Now that I’m a month into my new role at work, the initial anxiety has eased and I’m slowly but definitely settling down in my new job. With a change in responsibilities, it’s inevitable that many friends and colleagues have been asking if I’m coping well with my new portfolio. There’s no denying that I am certainly in a better place and that I am finally getting a sense of job satisfaction. After all, nobody should work in a job that they dislike (in theory). Sure, my current position isn’t my ideal dream job (yet, does this dream job ever exists?) but it provides me with the appropriate skill set that I need in order to pursue a career in the long run. Grateful for this opportunity to learn and grow and not simply exist in the company.
Having said that, I was recently hit by the age old dilemma of money vs satisfaction.

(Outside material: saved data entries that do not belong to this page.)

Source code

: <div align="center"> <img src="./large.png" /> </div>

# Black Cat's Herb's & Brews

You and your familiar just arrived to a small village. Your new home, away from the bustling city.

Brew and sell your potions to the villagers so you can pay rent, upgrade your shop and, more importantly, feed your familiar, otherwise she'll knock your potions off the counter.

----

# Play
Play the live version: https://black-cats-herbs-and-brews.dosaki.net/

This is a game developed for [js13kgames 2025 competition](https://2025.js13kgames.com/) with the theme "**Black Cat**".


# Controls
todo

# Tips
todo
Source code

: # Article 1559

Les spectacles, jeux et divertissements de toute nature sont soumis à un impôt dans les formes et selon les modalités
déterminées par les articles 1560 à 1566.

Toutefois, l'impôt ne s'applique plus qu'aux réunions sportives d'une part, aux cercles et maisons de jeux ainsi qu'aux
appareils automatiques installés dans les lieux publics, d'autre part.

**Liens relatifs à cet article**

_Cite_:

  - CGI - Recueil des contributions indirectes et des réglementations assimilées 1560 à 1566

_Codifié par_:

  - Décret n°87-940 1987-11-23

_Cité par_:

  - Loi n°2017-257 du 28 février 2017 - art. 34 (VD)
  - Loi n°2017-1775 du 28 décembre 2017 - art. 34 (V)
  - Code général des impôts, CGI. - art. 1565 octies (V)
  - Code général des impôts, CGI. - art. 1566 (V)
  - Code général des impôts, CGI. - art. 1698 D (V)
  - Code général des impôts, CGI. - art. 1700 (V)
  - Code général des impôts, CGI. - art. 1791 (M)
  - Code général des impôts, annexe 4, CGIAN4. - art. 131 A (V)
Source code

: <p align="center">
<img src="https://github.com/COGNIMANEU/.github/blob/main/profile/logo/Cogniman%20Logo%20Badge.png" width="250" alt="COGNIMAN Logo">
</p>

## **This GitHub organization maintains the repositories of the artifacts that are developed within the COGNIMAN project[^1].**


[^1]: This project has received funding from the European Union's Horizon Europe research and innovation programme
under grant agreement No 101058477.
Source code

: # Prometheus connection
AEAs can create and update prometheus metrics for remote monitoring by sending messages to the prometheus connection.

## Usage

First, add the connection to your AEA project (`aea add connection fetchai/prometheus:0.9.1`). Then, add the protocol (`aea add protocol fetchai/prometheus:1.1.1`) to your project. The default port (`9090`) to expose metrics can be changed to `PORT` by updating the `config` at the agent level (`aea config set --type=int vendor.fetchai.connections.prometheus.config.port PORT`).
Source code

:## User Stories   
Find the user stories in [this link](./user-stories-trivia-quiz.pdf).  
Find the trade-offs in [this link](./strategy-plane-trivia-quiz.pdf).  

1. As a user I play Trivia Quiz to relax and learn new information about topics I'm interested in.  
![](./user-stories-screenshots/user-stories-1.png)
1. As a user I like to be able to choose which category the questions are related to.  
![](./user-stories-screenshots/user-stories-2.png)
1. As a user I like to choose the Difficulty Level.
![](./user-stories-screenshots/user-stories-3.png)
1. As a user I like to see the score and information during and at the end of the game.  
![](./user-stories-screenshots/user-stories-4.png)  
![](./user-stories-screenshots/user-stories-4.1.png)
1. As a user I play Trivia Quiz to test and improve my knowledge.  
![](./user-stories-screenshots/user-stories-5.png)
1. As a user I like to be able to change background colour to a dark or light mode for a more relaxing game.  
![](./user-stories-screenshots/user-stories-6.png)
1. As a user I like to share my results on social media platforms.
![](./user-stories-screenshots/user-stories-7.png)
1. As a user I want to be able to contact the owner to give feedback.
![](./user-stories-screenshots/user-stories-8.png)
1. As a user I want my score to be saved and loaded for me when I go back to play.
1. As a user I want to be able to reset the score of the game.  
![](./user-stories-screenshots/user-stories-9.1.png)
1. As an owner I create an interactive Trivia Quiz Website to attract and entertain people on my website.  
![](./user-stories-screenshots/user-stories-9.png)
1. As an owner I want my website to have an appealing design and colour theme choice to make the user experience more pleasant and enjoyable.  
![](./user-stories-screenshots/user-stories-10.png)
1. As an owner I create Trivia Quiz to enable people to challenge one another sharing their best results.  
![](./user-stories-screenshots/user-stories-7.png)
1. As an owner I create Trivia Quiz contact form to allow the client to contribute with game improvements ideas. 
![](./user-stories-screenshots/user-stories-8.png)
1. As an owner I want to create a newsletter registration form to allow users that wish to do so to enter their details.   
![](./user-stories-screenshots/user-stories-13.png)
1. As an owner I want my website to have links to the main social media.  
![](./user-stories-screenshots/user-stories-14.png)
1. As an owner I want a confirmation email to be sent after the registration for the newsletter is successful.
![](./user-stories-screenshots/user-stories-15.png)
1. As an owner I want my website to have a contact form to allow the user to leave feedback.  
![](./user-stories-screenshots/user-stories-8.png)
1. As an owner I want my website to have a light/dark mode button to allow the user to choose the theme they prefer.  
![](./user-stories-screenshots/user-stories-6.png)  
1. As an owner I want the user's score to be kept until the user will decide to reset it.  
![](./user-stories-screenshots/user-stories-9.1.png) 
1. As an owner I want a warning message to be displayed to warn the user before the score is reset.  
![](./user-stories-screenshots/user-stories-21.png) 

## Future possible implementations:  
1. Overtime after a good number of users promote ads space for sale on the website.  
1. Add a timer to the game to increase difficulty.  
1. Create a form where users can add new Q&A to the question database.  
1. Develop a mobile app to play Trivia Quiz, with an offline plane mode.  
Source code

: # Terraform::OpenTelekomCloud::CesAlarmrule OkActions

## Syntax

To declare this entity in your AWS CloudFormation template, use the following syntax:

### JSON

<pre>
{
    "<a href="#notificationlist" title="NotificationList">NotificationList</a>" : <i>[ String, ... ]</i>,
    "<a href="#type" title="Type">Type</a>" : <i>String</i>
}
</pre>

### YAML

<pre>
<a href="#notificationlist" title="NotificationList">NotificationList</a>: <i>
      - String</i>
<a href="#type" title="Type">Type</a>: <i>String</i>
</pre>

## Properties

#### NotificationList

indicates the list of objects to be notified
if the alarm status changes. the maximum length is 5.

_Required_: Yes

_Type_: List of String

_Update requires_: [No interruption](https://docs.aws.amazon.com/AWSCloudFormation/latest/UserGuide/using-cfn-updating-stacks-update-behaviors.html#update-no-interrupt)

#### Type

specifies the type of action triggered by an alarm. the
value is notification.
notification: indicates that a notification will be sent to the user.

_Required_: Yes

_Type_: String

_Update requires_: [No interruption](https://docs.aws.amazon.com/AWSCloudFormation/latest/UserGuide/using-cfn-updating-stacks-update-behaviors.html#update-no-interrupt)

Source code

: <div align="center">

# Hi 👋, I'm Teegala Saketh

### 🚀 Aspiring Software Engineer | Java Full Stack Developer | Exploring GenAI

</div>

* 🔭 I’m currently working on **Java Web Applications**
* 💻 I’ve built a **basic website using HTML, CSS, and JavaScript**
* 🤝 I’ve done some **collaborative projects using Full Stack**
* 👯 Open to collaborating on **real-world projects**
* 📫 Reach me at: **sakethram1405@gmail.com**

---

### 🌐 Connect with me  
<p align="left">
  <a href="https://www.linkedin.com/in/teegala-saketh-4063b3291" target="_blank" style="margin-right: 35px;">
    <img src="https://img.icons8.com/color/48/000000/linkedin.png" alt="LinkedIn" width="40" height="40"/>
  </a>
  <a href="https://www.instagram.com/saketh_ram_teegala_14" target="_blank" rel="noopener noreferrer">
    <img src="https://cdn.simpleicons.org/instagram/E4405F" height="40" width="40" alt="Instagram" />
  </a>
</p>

Of late, a handful of my peers have received relatively good pay increment – be it through a change of jobs or a promotion – and while I do earn a decent amount, I cannot help but feel that I need to “up” my game in order to “catch up”. Our society has always associate success at work to a higher paycheck and the competitive streak in me has made it difficult for me to let go of the predisposed fear of “losing out”.
Time and again, I try to convince myself that work is not and should not revolve around money. Had money been the main motivation, I should have gone into sales or property, both of which are lucrative industries for making big bucks. But I know, at the end of the day, that’s not what I want. It’s an internal battle that I’ve been struggling with – The pressure to meet the societal standard of “being successful”. This is particularly so when relatives/people from the older generation start comparing the salaries and job status of their children among one another. Oh my god. I bet this is a typical scenario that many of you have faced, especially during family gatherings! On this note, I must admit that I’m very blessed to have cool parents who do not engage in such conversations so it does take the pressure off me to live up to the expectations of parents.
I read from somewhere that money and success cannot remain elusive. Of course, it will be perfect if I am able to find the common ground between making money and finding job satisfaction. However, more importantly, I will need to stop inflicting unnecessary pressure on myself and learn to let go of this self-imposed fear of “losing out”. For this fear might possibly permeate into the other aspects of my life. Then, it will be even harder for me to get out of this “trap”.